Eine zweite Gestalt erschien im hellen Rechteck der Tür. Es war Mark.

»Vivian! Bleib stehen!« rief er.

Vivian zog sich mit einem entschlossenen Ruck höher, in die Schwärze hinein. Ihre Arme waren jetzt bis zu den Ellbogen verschwunden. Es sah aus, als löse sich ihr Körper Stück für Stück auf.

»Vivian! Bleib hier!« brüllte Mark noch einmal. »Ich will dir helfen!« Er rannte mit träum wandlerischer Sicherheit über den schmalen Grat auf sie zu, griff nach ihren Beinen und bezahlte diesen Versuch mit einem schmerzhaften Tritt auf die Finger.

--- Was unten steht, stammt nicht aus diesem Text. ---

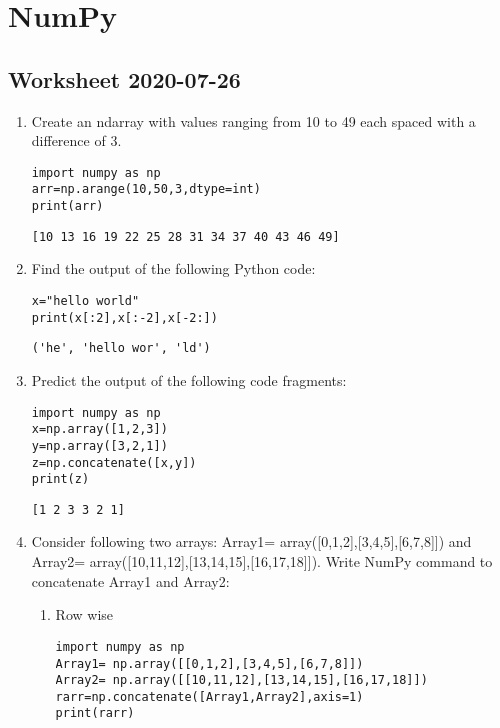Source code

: \documentclass[11pt]{article}
\begin{document}
\section{NumPy}
\label{sec:orgc563831}
\subsection{Worksheet 2020-07-26}
\label{sec:orgae0148f}

\begin{enumerate}
\item Create an ndarray with values ranging from 10 to 49 each spaced with a difference of 3.
\begin{verbatim}
import numpy as np
arr=np.arange(10,50,3,dtype=int)
print(arr)
\end{verbatim}

\begin{verbatim}
[10 13 16 19 22 25 28 31 34 37 40 43 46 49]
\end{verbatim}

\item Find the output of the following Python code:

\begin{verbatim}
x="hello world"
print(x[:2],x[:-2],x[-2:])
\end{verbatim}

\begin{verbatim}
('he', 'hello wor', 'ld')
\end{verbatim}

\item Predict the output of the following code fragments:

\begin{verbatim}
import numpy as np
x=np.array([1,2,3])
y=np.array([3,2,1])
z=np.concatenate([x,y])
print(z)
\end{verbatim}

\begin{verbatim}
[1 2 3 3 2 1]
\end{verbatim}

\item Consider following two arrays: Array1=
array([0,1,2],[3,4,5],[6,7,8]]) and Array2=
array([10,11,12],[13,14,15],[16,17,18]]). Write NumPy command to concatenate Array1 and Array2:

\begin{enumerate}
\item Row wise
\begin{verbatim}
import numpy as np
Array1= np.array([[0,1,2],[3,4,5],[6,7,8]])
Array2= np.array([[10,11,12],[13,14,15],[16,17,18]])
rarr=np.concatenate([Array1,Array2],axis=1)
print(rarr)
\end{verbatim}


\end{enumerate}
\end{enumerate}
\end{document}

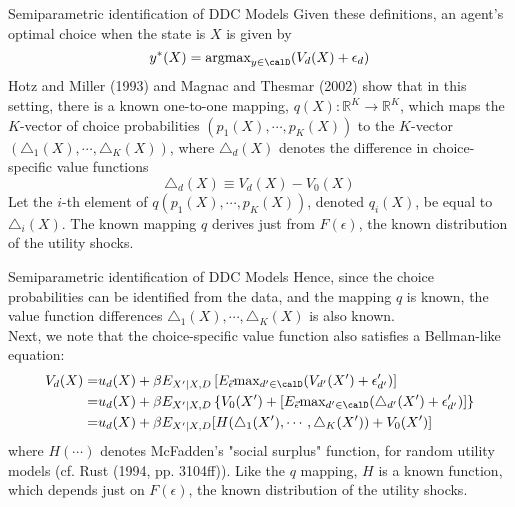 \begin{frame}{Semiparametric identification of DDC Models}
Given these definitions, an agent's optimal choice when the state is $X$ is given by 
\begin{equation*}
y^* (X) = \text{argmax}_{y \in \calD} (V_d(X) + \epsilon_d)
\end{equation*}
Hotz and Miller (1993) and Magnac and Thesmar (2002) show that in this setting, there is a known one-to-one mapping, $q(X) : \mathbb{R}^K \rightarrow \mathbb{R}^K$, which maps the $K$-vector of choice probabilities $(p_1(X), \cdots , p_K(X))$ to the $K$-vector $(\triangle_1(X), \cdots , \triangle_K (X))$, where $\triangle_d(X)$ denotes the difference in choice-specific value functions
\begin{equation*}
\triangle_d(X) \equiv V_d(X) - V_0(X)
\end{equation*}
Let the $i$-th element of $q(p_1(X), \cdots, p_K(X))$, denoted $q_i(X)$, be equal to $\triangle_i(X)$. The known mapping $q$ derives just from $F(\epsilon)$, the known distribution of the utility shocks. \\
\end{frame}

\begin{frame}{Semiparametric identification of DDC Models}
Hence, since the choice probabilities can be identified from the data, and the mapping $q$ is known, the value function differences $\triangle_1(X), \cdots, \triangle_K(X)$ is also known. \\
\vspace{2mm}
Next, we note that the choice-specific value function also satisfies a Bellman-like equation:
\begin{equation}
\begin{split}
V_d(X) = & u_d(X) + \beta E_{X'|X,D} \left [ E_{\vec{\epsilon}} \text{max}_{d' \in \calD} (V_{d'} (X') + \epsilon'_{d'}) \right ] \\
= & u_d(X) + \beta E_{X'|X,D} \left \{ V_0 (X') + \left [ E_{\vec{\epsilon}} \text{max}_{d' \in \calD} (\triangle_{d'} (X') + \epsilon'_{d'}) \right ] \right \} \\
= & u_d(X) + \beta E_{X'|X,D} [ H(\triangle_1 (X'), \cdots, \triangle_K(X')) + V_0(X') ]
\end{split}
\end{equation}
where $H(\cdots)$ denotes McFadden's "social surplus" function, for random utility models (cf. Rust (1994, pp. 3104ff)). Like the $q$ mapping, $H$ is a known function, which depends just on $F(\epsilon)$, the known distribution of the utility shocks. 
\end{frame}

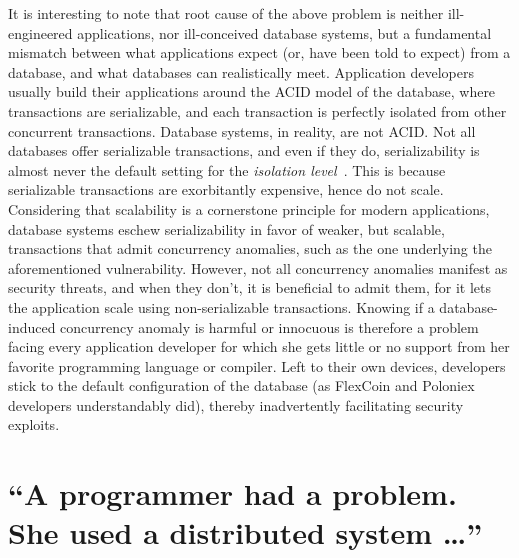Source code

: It is interesting to note that root cause of the above problem is
neither ill-engineered applications, nor ill-conceived database
systems, but a fundamental mismatch between what applications expect
(or, have been told to expect) from a database, and what databases can
realistically meet.  Application developers usually build their
applications around the ACID model of the database, where transactions
are serializable, and each transaction is perfectly isolated from
other concurrent transactions. Database systems, in reality, are not
ACID. Not all databases offer serializable transactions, and even if
they do, serializability is almost never the default setting for the
\emph{isolation level}~\cite{bailishotos, bailisblog}. This is because
serializable transactions are exorbitantly expensive, hence do not
scale.  Considering that scalability is a cornerstone principle for
modern applications, database systems eschew serializability in favor
of weaker, but scalable, transactions that admit concurrency
anomalies, such as the one underlying the aforementioned
vulnerability. However, not all concurrency anomalies manifest as
security threats, and when they don't, it is beneficial to admit them,
for it lets the application scale using non-serializable transactions.
Knowing if a database-induced concurrency anomaly is harmful or
innocuous is therefore a problem facing every application developer
for which she gets little or no support from her favorite programming
language or compiler. Left to their own devices, developers stick to
the default configuration of the database (as FlexCoin and Poloniex
developers understandably did), thereby inadvertently facilitating
security exploits. 

\section*{``A programmer had a problem. She used a distributed system \ldots''}

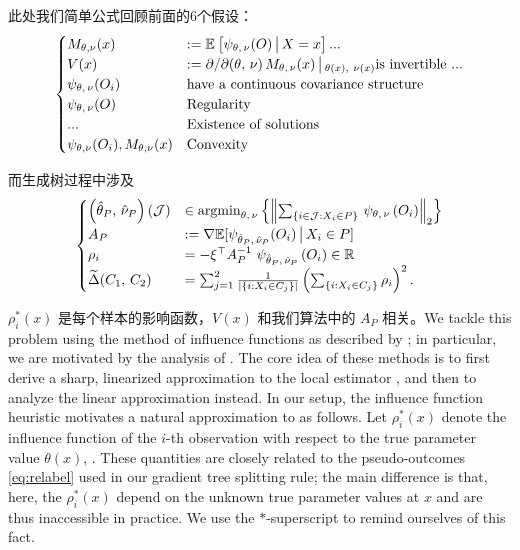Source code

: \documentclass[aos]{imsart}
\theoremstyle{plain}
\theoremstyle{definition}
\theoremstyle{remark}
\begin{document}
\begin{CJK}{UTF8}{gbsn}
此处我们简单公式回顾前面的6个假设：
\begin{equation*}
\begin{cases}
M_{\theta, \nu}(x) &:= \EE{\psi_{\theta, \, \nu}(O) \cond X = x} ... \\
V(x) &:= {\partial}/{\partial (\theta, \, \nu)} \, M_{\theta, \, \nu}(x) \cond_{\theta(x), \ \nu(x)} \text{is invertible ...} \\ 
\psi_{\theta, \, \nu}(O_i) &\text{have a continuous covariance structure} \\
\psi_{\theta, \, \nu}(O) &\text{Regularity} \\
... &\text{Existence of solutions} \\
\psi_{\theta, \nu}(O_i), M_{\theta, \nu}(x) &\text{Convexity}
\end{cases}
\end{equation*}

而生成树过程中涉及 
$$
\begin{cases}
\p{\htheta_P, \, \hnu_P}(\mathcal{J}) &\in \argmin_{\theta, \, \nu}  \cb{\Norm{\sum_{\cb{i\in\mathcal{J} : X_i \in P}} \, \psi_{\theta, \, \nu}\p{O_i}}_2} \\
A_P &:= \nabla \mathbb{E}[\psi_{\htheta_P, \, \hnu_P}(O_i) \cond X_i \in P] \\
\rho_i &= -\xi^\top A_P^{-1} \ \psi_{\htheta_P, \, \hnu_P}\p{O_i} \in \RR  \\
\tDelta(C_1, \, C_2) &=  \sum_{j = 1}^2\frac{1}{\abs{\cb{i : X_i \in C_j}}}\p{ \sum_{\cb{i : X_i \in C_j}} \rho_i}^2.
\end{cases}
$$


$\rho_i^*(x)$ 是每个样本的影响函数，$V(x)$ 和我们算法中的 $A_P$ 相关。We tackle this problem using the method of influence functions as described by \citet{hampel1974influence};
in particular, we are motivated by the analysis of \citet{newey1994kernel}. The core idea of these methods
is to first derive a sharp, linearized approximation to the local estimator , and
then to analyze the linear approximation instead.
In our setup, the influence function heuristic motivates a natural approximation 
to  as follows. Let $\rho_i^*(x)$ denote the influence function of the
$i$-th observation with respect to the true parameter value $\theta(x)$,
.
These quantities are closely related to the pseudo-outcomes \eqref{eq:relabel} used in our gradient tree
splitting rule; the main difference is that, here, the $\rho_i^*(x)$ depend on the unknown true
parameter values at $x$ and are thus inaccessible in practice. We use the $*$-superscript to remind ourselves
of this fact.



\end{CJK}
\end{document}
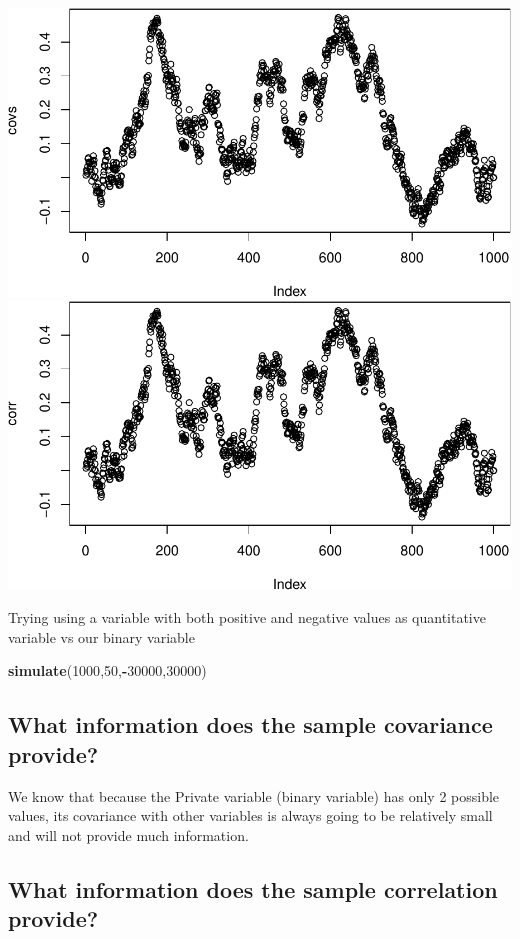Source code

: \documentclass[]{article}
\newenvironment{Shaded}{\begin{snugshade}}{\end{snugshade}}
\newcommand{\DecValTok}[1]{\textcolor[rgb]{0.00,0.00,0.81}{#1}}
\newcommand{\KeywordTok}[1]{\textcolor[rgb]{0.13,0.29,0.53}{\textbf{#1}}}
\newcommand{\NormalTok}[1]{#1}
\newcommand{\OperatorTok}[1]{\textcolor[rgb]{0.81,0.36,0.00}{\textbf{#1}}}
\begin{document}
\includegraphics{./figures/unnamed-chunk-11-1.pdf}
\includegraphics{./figures/unnamed-chunk-11-2.pdf}

Trying using a variable with both positive and negative values as
quantitative variable vs our binary variable

\begin{Shaded}
\begin{Highlighting}[]
\KeywordTok{simulate}\NormalTok{(}\DecValTok{1000}\NormalTok{,}\DecValTok{50}\NormalTok{,}\OperatorTok{-}\DecValTok{30000}\NormalTok{,}\DecValTok{30000}\NormalTok{)}
\end{Highlighting}
\end{Shaded}

\hypertarget{what-information-does-the-sample-covariance-provide}{%
\subsection{What information does the sample covariance
provide?}\label{what-information-does-the-sample-covariance-provide}}

We know that because the Private variable (binary variable) has only 2
possible values, its covariance with other variables is always going to
be relatively small and will not provide much information.

\newpage

\hypertarget{what-information-does-the-sample-correlation-provide}{%
\subsection{What information does the sample correlation
provide?}\label{what-information-does-the-sample-correlation-provide}}
\end{document}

Vivian nahm all ihren Mut zusammen und zog sich nach oben. Sie spürte absolut nichts, als sie durch die unsichtbare Barriere glitt, aber dann wurde es vor ihren Augen plötzlich wieder hell. Sie befand sich in einem hohen, altmodisch eingerichteten Raum, durch dessen Fenster graues Zwielicht sickerte.

Rasch zog sie sich vollends nach oben, rollte über den weichen Teppich und blieb einen Herzschlag lang schweratmend liegen. Sie versuchte erst gar nicht, das Unerklärliche zu erklären. Offensichtlich waren die Naturgesetze ihrer Welt hier außer Kraft gesetzt. Alles, was je in einem Spiegel abgebildet worden war, war hier vorhanden. Räume, die scheinbar schwerelos im Nichts schwebten, jäh aufklaffende Abgründe, blinde Flecken in der Schöpfung, hinter denen das Nichts lauerte ... alles war möglich. Und sie wußte nun, daß es möglich war, das Nichts unbeschadet zu durchqueren, wenn es dahinter einen festen Halt gab.

Sie stand auf, trat ans Fenster und sah hinaus. Die Gestalt Jonathan Mastertons stand immer noch auf der Straße vor dem Haus. Sie sah, daß er sich heftig gestikulierend mit jemandem außerhalb ihres Gesichtsfeldes unterhielt und dann abrupt zu ihr hinaufsah.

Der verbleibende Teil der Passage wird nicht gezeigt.